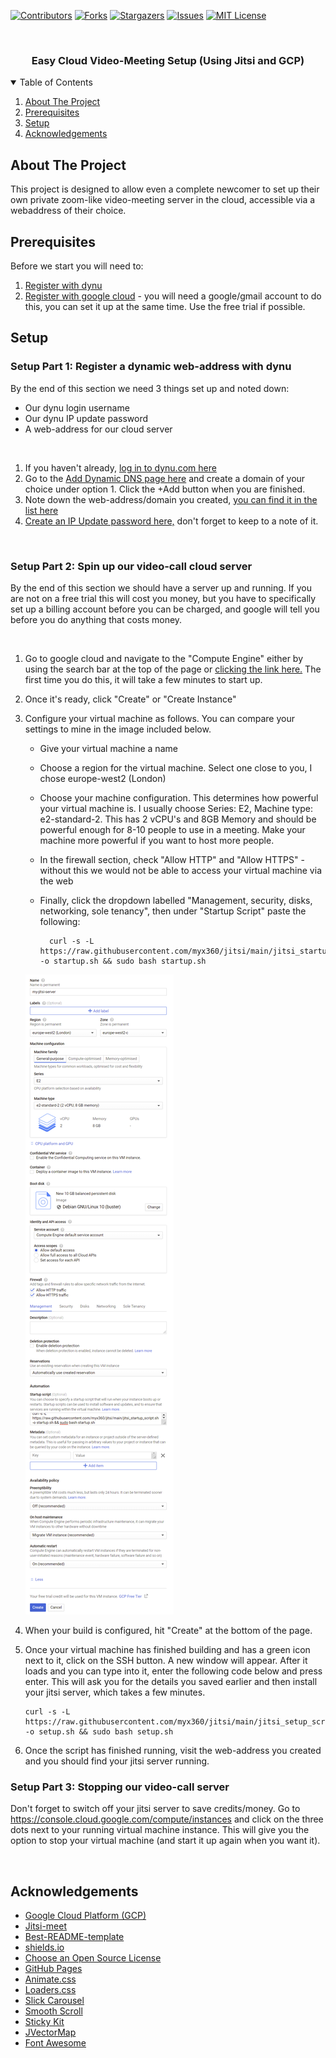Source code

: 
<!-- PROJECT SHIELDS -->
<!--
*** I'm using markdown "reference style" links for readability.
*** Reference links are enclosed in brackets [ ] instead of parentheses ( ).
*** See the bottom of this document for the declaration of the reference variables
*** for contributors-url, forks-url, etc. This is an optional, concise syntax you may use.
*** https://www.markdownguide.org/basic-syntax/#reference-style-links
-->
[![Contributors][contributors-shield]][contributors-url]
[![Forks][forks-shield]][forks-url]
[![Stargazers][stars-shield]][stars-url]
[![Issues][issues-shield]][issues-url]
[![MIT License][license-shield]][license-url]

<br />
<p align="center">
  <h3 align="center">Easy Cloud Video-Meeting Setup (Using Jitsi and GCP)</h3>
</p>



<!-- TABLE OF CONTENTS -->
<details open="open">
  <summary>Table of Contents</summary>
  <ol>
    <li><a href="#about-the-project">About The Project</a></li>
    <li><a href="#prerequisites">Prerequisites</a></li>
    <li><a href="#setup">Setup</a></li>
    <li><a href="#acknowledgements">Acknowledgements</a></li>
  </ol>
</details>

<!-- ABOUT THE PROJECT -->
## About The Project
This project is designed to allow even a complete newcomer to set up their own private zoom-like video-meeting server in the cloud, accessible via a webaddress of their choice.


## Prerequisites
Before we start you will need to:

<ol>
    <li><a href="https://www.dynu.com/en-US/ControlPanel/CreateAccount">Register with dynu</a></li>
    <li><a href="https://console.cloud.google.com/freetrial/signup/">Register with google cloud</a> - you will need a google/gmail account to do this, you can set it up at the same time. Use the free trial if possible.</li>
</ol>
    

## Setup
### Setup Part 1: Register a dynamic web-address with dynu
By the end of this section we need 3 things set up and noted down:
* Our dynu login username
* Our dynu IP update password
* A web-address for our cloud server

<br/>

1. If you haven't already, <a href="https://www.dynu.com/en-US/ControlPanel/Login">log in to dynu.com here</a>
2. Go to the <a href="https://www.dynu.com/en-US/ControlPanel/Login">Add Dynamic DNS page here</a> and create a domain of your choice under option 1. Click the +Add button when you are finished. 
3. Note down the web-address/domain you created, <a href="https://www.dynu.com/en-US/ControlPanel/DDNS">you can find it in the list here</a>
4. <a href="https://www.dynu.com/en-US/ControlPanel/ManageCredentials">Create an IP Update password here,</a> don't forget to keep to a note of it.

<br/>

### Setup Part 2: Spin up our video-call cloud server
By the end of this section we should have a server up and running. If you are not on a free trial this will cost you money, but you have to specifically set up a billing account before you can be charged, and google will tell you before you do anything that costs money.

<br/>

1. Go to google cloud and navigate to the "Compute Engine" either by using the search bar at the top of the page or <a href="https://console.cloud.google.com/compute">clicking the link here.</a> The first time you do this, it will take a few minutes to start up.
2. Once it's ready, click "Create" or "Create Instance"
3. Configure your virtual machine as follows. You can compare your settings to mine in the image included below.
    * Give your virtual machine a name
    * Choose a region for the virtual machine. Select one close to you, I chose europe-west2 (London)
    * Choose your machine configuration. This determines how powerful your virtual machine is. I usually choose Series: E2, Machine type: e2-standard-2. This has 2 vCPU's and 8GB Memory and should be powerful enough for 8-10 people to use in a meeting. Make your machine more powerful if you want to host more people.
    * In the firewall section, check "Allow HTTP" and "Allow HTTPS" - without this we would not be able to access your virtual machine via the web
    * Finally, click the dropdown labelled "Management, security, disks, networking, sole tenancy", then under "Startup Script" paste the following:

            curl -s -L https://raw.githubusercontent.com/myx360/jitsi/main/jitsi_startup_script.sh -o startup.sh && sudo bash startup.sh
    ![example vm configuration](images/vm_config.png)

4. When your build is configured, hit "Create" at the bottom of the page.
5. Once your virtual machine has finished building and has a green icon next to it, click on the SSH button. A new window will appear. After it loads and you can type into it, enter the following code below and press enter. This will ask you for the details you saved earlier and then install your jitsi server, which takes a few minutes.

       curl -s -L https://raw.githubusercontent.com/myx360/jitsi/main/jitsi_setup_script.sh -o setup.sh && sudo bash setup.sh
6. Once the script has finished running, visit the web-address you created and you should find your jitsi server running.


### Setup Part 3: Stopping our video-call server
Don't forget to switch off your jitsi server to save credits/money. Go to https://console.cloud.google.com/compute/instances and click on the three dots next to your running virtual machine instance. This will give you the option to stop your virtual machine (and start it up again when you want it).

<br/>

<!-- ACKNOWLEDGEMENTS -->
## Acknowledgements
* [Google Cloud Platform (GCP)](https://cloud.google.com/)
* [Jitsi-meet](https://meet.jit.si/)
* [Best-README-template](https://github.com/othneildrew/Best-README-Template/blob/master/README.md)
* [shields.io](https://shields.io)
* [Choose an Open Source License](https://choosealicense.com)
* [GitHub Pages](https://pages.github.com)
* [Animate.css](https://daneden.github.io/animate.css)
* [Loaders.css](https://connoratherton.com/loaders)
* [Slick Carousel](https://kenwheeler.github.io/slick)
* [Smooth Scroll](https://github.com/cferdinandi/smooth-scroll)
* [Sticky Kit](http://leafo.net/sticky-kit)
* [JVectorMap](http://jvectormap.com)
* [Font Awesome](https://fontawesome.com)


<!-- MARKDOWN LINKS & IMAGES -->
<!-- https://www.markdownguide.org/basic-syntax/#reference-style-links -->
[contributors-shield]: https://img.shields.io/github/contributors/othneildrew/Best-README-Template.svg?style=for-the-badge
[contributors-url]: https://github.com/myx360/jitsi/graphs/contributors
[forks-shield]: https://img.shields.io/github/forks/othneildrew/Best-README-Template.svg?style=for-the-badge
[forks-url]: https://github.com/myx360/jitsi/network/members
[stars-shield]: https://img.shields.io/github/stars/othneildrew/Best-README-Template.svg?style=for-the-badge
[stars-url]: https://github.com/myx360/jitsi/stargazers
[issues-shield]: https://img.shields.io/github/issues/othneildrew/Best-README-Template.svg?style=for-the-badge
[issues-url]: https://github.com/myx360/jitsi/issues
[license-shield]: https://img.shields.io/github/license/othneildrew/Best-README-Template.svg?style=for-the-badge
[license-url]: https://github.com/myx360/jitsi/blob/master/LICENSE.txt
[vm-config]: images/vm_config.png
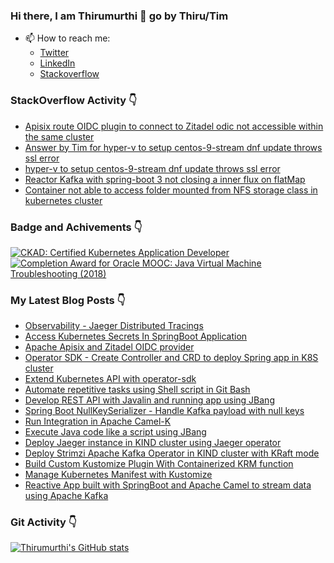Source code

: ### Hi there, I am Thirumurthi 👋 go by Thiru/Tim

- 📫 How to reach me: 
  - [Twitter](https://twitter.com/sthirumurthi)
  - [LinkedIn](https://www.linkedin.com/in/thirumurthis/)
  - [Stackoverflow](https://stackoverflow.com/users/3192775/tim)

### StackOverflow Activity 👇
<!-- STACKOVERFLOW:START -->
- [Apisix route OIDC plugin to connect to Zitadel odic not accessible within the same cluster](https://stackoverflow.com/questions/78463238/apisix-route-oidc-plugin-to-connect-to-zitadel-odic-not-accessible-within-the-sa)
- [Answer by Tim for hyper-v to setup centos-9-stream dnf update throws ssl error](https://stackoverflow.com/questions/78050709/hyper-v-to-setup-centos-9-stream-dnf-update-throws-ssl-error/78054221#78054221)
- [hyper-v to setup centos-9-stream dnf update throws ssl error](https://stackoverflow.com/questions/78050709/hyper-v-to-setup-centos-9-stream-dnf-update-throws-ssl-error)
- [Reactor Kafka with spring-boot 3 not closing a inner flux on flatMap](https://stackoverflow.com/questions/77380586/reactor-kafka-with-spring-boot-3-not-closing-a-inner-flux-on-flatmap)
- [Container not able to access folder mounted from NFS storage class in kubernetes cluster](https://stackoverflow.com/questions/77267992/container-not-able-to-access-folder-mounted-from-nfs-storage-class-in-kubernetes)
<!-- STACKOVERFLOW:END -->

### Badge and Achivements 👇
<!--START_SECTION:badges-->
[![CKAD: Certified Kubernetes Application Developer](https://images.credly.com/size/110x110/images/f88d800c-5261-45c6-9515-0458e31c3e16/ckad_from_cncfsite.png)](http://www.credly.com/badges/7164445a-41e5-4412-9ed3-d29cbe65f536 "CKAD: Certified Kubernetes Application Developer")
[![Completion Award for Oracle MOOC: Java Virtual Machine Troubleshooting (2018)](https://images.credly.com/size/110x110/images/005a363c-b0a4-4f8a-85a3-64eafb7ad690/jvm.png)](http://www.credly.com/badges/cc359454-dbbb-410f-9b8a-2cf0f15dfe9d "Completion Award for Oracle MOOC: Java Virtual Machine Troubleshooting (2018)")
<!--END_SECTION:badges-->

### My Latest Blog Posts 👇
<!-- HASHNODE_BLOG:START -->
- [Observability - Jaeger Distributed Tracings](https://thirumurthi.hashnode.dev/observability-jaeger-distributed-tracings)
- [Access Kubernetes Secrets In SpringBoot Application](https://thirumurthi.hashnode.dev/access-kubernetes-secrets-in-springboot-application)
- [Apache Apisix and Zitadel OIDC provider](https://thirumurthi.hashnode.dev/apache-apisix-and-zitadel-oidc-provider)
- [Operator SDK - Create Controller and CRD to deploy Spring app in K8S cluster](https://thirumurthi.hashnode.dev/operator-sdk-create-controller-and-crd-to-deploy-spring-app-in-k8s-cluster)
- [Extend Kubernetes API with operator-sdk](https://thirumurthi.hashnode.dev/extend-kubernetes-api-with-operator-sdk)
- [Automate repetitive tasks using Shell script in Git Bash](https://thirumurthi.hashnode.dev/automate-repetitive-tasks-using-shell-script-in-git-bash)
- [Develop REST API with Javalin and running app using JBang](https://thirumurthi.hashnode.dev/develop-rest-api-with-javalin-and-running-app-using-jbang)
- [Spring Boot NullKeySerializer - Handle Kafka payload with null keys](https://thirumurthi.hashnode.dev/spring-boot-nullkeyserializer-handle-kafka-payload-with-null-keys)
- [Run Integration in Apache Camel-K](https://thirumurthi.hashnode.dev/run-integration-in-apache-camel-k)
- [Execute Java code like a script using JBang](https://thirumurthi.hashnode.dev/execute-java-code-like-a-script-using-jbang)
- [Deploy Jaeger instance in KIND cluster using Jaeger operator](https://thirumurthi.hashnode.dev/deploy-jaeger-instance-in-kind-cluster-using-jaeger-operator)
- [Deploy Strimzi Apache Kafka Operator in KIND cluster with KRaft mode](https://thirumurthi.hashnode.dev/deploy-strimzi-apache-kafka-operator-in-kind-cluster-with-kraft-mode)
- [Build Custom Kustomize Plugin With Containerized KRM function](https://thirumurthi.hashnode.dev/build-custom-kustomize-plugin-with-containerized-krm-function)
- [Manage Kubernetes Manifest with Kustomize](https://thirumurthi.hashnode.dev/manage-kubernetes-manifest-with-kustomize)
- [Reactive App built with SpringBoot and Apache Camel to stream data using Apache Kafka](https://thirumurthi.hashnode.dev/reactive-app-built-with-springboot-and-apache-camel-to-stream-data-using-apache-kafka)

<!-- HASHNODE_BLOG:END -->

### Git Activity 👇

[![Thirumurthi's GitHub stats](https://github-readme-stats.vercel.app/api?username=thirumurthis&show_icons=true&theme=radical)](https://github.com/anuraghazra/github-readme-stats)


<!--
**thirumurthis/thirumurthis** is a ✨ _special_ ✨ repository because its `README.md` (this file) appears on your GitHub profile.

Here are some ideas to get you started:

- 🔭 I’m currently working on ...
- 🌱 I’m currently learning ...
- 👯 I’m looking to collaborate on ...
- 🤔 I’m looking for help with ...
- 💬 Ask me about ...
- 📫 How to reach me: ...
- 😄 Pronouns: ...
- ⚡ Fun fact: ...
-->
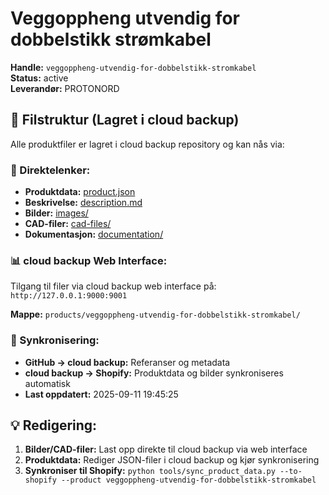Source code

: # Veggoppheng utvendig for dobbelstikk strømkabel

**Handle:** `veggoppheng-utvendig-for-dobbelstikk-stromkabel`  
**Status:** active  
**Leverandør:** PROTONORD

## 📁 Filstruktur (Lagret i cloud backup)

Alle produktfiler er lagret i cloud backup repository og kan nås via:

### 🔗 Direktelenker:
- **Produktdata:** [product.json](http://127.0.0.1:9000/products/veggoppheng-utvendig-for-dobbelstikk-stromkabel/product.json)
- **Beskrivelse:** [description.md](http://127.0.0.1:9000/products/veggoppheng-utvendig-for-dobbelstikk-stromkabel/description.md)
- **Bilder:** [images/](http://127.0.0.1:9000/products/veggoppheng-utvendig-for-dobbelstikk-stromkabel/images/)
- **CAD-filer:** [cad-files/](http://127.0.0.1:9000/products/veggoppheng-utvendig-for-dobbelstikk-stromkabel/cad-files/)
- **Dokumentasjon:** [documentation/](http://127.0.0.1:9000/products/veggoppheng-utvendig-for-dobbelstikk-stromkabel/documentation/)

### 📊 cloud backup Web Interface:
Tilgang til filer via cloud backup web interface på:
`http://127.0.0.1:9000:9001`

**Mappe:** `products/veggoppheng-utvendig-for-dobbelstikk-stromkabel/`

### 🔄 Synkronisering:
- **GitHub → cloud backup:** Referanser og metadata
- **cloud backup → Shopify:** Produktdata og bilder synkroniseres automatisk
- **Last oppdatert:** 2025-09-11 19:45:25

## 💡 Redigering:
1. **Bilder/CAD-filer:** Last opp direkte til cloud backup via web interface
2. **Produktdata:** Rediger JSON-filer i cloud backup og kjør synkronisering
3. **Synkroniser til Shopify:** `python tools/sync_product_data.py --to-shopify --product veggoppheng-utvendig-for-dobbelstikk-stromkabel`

•••

* **What to do**
Given the records above, restate word for word only the lines starting at the one with "[issues-url]: https://github.com/myx360/jitsi/issues" and ending at the one with "[vm-config]: images/vm_config.png".

* **Result of the task**
[issues-url]: https://github.com/myx360/jitsi/issues
[license-shield]: https://img.shields.io/github/license/othneildrew/Best-README-Template.svg?style=for-the-badge
[license-url]: https://github.com/myx360/jitsi/blob/master/LICENSE.txt
[vm-config]: images/vm_config.png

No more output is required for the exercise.